Consolação é um romance leve, embora trate da questão da eutanásia e da cidade de São Paulo, violenta e irrespirável.
Narrativa fluida, em primeira pessoa. A narradora é uma brasileira casada com um francês. Ela fica viúva, volta para o Brasil para visitar a família e deixa o filho na França, mas fala com ele por celular. Seu primeiro destino é o cemitério da Consolação, onde pretende visitar o túmulo do pai.
No percurso, antes e depois de sair do cemitério, observa e se choca com a São Paulo caótica, mas também percebe valores anônimos diluídos na multidão. No cemitério, busca as raízes de nossa história e cultura. Há um saudosismo em relação àqueles que marcaram a história da literatura brasileira, entre os quais, Mário e Oswald de Andrade.
A intensa intertextualidade com o pensamento e as obras desses autores é uma demonstração de que a força desses artistas ainda age sobre nós, hoje envolvidos em tramas dominadas pelo individualismo exacerbado, pelas práticas mercenárias que esmagam a arte. Como bem coloca Almandrade:
O público consome qualquer coisa. Na condição contemporânea de articulação social, a arte foi reduzida a acessório, como mostra mais esta Bienal, de aproximação das pessoas com a cidade. Uma cidade da especulação imobiliária e da economia do metro quadrado, com uma arquitetura sem poesia, esvaziada de sentido, ameaçada por todos os tipos de violências e medos. Medo até de consumir o que não está na moda. Uma cidade destituída de valores, deserta e entulhada de imagens/stories.
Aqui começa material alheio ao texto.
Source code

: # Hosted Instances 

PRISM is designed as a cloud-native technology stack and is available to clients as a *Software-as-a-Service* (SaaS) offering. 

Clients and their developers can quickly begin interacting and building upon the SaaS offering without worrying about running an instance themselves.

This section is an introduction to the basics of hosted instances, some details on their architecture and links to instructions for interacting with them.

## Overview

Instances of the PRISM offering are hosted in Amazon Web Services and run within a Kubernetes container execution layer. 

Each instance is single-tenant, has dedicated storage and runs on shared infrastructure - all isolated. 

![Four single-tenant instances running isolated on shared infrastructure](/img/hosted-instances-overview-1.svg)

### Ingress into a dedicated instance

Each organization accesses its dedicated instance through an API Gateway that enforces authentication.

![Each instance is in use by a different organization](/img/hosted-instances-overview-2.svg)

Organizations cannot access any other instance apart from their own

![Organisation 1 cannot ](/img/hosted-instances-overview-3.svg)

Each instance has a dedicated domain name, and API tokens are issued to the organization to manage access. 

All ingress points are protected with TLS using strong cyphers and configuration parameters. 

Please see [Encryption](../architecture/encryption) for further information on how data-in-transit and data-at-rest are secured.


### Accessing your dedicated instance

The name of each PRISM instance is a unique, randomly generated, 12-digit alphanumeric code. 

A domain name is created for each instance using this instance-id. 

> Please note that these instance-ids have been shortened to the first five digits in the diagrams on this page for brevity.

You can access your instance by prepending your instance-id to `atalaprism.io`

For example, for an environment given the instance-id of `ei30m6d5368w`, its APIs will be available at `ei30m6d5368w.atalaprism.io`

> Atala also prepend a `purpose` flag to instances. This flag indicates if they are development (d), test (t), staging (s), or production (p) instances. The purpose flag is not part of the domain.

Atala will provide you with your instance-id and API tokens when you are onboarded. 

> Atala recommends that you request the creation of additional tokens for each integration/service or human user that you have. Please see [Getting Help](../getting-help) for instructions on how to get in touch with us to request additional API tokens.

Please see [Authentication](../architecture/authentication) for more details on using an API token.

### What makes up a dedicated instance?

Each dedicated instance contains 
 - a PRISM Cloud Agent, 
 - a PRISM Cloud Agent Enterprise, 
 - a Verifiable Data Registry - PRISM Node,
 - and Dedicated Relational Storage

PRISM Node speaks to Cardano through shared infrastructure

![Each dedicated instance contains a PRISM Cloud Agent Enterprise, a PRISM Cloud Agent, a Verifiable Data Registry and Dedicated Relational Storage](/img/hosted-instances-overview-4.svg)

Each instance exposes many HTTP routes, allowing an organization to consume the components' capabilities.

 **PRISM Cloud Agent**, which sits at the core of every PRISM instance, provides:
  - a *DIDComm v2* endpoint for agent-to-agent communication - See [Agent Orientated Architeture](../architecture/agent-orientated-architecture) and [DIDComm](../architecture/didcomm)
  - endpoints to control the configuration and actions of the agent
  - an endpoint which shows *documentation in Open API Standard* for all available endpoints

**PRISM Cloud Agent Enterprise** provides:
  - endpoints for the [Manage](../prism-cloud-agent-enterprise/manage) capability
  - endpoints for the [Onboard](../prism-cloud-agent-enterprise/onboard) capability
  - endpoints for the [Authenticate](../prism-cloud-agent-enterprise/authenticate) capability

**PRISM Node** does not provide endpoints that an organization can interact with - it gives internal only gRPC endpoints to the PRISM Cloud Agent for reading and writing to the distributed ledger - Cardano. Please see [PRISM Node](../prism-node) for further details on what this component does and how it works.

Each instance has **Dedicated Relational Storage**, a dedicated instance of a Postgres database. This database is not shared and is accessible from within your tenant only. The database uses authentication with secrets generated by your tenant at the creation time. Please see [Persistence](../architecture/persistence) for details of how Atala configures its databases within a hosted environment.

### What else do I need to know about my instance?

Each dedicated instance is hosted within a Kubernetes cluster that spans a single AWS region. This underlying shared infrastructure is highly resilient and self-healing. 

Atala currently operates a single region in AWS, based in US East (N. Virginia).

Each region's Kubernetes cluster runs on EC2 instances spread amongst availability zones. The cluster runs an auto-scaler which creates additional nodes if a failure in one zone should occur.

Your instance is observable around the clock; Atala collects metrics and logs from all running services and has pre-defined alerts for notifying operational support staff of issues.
Mas o texto de Betty Milan não toca em tais questões; ocupa-se em evocar o que afeta de imediato: a violência urbana, a miséria, o subproduto humano, além, claro, de reverenciar os modernistas. E o faz com elegância. Busca nas ruas a verdade brasileira, inclusive a beleza:
Rua central. Entre os eucaliptos uma quaresmeira. Depois do roxo tropical, o ocre de uma capela redonda. “Os casebres de açafrão e de ocre nos verdes da favela, sob o azul cabralino, são fatos estéticos.” Manifesto pau-brasil. O autor está enterrado aqui… Oswald. Mas onde? Mário de Andrade também está… Nunca vi os túmulos. Será que alguém visita? O Cemitério da Consolação não é o Père Lachaise…
Filosofia, psicologia, imagens, são elementos que compõem o romance Consolação, embora não haja mergulho profundo nas questões humanas, ainda que a morte figure em posição privilegiada no texto.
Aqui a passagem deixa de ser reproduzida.